▶ _Record excerpts_
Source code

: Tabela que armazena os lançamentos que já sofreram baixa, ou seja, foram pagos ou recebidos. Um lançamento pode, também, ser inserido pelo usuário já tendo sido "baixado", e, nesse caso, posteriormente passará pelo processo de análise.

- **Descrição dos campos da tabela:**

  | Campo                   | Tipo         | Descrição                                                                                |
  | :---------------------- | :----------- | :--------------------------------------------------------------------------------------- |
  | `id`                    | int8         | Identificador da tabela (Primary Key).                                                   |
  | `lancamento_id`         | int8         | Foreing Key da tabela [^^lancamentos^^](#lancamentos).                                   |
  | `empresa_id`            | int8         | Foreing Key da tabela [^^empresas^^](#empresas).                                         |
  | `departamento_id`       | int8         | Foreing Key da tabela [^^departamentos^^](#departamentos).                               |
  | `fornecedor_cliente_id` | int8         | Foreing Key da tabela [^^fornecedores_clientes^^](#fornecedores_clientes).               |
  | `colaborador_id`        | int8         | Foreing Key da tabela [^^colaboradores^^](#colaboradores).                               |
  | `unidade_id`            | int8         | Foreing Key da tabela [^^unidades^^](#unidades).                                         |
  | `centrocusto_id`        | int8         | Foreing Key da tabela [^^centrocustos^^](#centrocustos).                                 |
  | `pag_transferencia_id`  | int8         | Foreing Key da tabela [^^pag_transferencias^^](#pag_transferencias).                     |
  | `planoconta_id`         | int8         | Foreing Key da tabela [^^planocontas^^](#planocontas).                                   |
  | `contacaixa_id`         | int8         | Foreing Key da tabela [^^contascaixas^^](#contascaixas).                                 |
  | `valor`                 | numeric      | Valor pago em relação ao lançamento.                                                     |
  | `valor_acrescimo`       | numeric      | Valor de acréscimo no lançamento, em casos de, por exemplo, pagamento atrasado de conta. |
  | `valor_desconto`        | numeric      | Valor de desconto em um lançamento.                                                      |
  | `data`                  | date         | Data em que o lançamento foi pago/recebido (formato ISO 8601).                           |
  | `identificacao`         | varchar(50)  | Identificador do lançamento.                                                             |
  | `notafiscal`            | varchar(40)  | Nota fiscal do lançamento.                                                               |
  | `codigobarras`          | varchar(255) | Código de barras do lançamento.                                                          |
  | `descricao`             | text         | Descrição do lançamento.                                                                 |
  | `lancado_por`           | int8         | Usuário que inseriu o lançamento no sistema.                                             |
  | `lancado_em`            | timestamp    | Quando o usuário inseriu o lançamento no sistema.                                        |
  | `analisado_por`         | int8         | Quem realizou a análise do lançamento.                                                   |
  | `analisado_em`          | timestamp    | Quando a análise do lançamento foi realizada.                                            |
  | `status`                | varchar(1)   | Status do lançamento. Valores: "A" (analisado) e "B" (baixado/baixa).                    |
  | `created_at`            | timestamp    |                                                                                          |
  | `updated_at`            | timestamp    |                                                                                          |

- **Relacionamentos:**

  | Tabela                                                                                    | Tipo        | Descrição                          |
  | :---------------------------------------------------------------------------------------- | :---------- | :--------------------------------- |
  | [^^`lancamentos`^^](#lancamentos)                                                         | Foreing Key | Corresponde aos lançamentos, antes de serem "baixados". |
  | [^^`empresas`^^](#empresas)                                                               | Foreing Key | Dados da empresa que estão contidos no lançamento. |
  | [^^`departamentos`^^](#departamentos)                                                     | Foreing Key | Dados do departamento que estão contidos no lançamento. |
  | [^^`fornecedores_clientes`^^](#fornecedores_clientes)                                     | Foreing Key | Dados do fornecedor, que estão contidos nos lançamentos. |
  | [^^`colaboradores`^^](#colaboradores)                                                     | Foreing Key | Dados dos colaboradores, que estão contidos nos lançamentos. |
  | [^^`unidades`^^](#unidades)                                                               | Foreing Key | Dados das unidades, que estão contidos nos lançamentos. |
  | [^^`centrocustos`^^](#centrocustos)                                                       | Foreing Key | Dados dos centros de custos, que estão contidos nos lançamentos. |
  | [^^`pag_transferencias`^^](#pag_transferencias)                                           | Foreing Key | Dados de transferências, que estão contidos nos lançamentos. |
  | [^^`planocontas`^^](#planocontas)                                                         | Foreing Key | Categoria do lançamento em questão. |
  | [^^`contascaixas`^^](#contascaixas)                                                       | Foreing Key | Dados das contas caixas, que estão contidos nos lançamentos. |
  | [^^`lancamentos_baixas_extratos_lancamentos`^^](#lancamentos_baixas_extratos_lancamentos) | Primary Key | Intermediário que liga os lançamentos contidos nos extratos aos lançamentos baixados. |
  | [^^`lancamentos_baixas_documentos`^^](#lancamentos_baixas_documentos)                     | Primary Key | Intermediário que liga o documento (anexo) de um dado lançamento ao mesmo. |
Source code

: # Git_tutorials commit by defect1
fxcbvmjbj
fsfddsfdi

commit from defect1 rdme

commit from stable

▶ _Directions for this task_
All entries must be given again exactly.

▶ _Task output_
Source code

: Tabela que armazena os lançamentos que já sofreram baixa, ou seja, foram pagos ou recebidos. Um lançamento pode, também, ser inserido pelo usuário já tendo sido "baixado", e, nesse caso, posteriormente passará pelo processo de análise.

- **Descrição dos campos da tabela:**

  | Campo                   | Tipo         | Descrição                                                                                |
  | :---------------------- | :----------- | :--------------------------------------------------------------------------------------- |
  | `id`                    | int8         | Identificador da tabela (Primary Key).                                                   |
  | `lancamento_id`         | int8         | Foreing Key da tabela [^^lancamentos^^](#lancamentos).                                   |
  | `empresa_id`            | int8         | Foreing Key da tabela [^^empresas^^](#empresas).                                         |
  | `departamento_id`       | int8         | Foreing Key da tabela [^^departamentos^^](#departamentos).                               |
  | `fornecedor_cliente_id` | int8         | Foreing Key da tabela [^^fornecedores_clientes^^](#fornecedores_clientes).               |
  | `colaborador_id`        | int8         | Foreing Key da tabela [^^colaboradores^^](#colaboradores).                               |
  | `unidade_id`            | int8         | Foreing Key da tabela [^^unidades^^](#unidades).                                         |
  | `centrocusto_id`        | int8         | Foreing Key da tabela [^^centrocustos^^](#centrocustos).                                 |
  | `pag_transferencia_id`  | int8         | Foreing Key da tabela [^^pag_transferencias^^](#pag_transferencias).                     |
  | `planoconta_id`         | int8         | Foreing Key da tabela [^^planocontas^^](#planocontas).                                   |
  | `contacaixa_id`         | int8         | Foreing Key da tabela [^^contascaixas^^](#contascaixas).                                 |
  | `valor`                 | numeric      | Valor pago em relação ao lançamento.                                                     |
  | `valor_acrescimo`       | numeric      | Valor de acréscimo no lançamento, em casos de, por exemplo, pagamento atrasado de conta. |
  | `valor_desconto`        | numeric      | Valor de desconto em um lançamento.                                                      |
  | `data`                  | date         | Data em que o lançamento foi pago/recebido (formato ISO 8601).                           |
  | `identificacao`         | varchar(50)  | Identificador do lançamento.                                                             |
  | `notafiscal`            | varchar(40)  | Nota fiscal do lançamento.                                                               |
  | `codigobarras`          | varchar(255) | Código de barras do lançamento.                                                          |
  | `descricao`             | text         | Descrição do lançamento.                                                                 |
  | `lancado_por`           | int8         | Usuário que inseriu o lançamento no sistema.                                             |
  | `lancado_em`            | timestamp    | Quando o usuário inseriu o lançamento no sistema.                                        |
  | `analisado_por`         | int8         | Quem realizou a análise do lançamento.                                                   |
  | `analisado_em`          | timestamp    | Quando a análise do lançamento foi realizada.                                            |
  | `status`                | varchar(1)   | Status do lançamento. Valores: "A" (analisado) e "B" (baixado/baixa).                    |
  | `created_at`            | timestamp    |                                                                                          |
  | `updated_at`            | timestamp    |                                                                                          |

- **Relacionamentos:**

  | Tabela                                                                                    | Tipo        | Descrição                          |
  | :---------------------------------------------------------------------------------------- | :---------- | :--------------------------------- |
  | [^^`lancamentos`^^](#lancamentos)                                                         | Foreing Key | Corresponde aos lançamentos, antes de serem "baixados". |
  | [^^`empresas`^^](#empresas)                                                               | Foreing Key | Dados da empresa que estão contidos no lançamento. |
  | [^^`departamentos`^^](#departamentos)                                                     | Foreing Key | Dados do departamento que estão contidos no lançamento. |
  | [^^`fornecedores_clientes`^^](#fornecedores_clientes)                                     | Foreing Key | Dados do fornecedor, que estão contidos nos lançamentos. |
  | [^^`colaboradores`^^](#colaboradores)                                                     | Foreing Key | Dados dos colaboradores, que estão contidos nos lançamentos. |
  | [^^`unidades`^^](#unidades)                                                               | Foreing Key | Dados das unidades, que estão contidos nos lançamentos. |
  | [^^`centrocustos`^^](#centrocustos)                                                       | Foreing Key | Dados dos centros de custos, que estão contidos nos lançamentos. |
  | [^^`pag_transferencias`^^](#pag_transferencias)                                           | Foreing Key | Dados de transferências, que estão contidos nos lançamentos. |
  | [^^`planocontas`^^](#planocontas)                                                         | Foreing Key | Categoria do lançamento em questão. |
  | [^^`contascaixas`^^](#contascaixas)                                                       | Foreing Key | Dados das contas caixas, que estão contidos nos lançamentos. |
  | [^^`lancamentos_baixas_extratos_lancamentos`^^](#lancamentos_baixas_extratos_lancamentos) | Primary Key | Intermediário que liga os lançamentos contidos nos extratos aos lançamentos baixados. |
  | [^^`lancamentos_baixas_documentos`^^](#lancamentos_baixas_documentos)                     | Primary Key | Intermediário que liga o documento (anexo) de um dado lançamento ao mesmo. |
Source code

: # Git_tutorials commit by defect1
fxcbvmjbj
fsfddsfdi

commit from defect1 rdme

commit from stable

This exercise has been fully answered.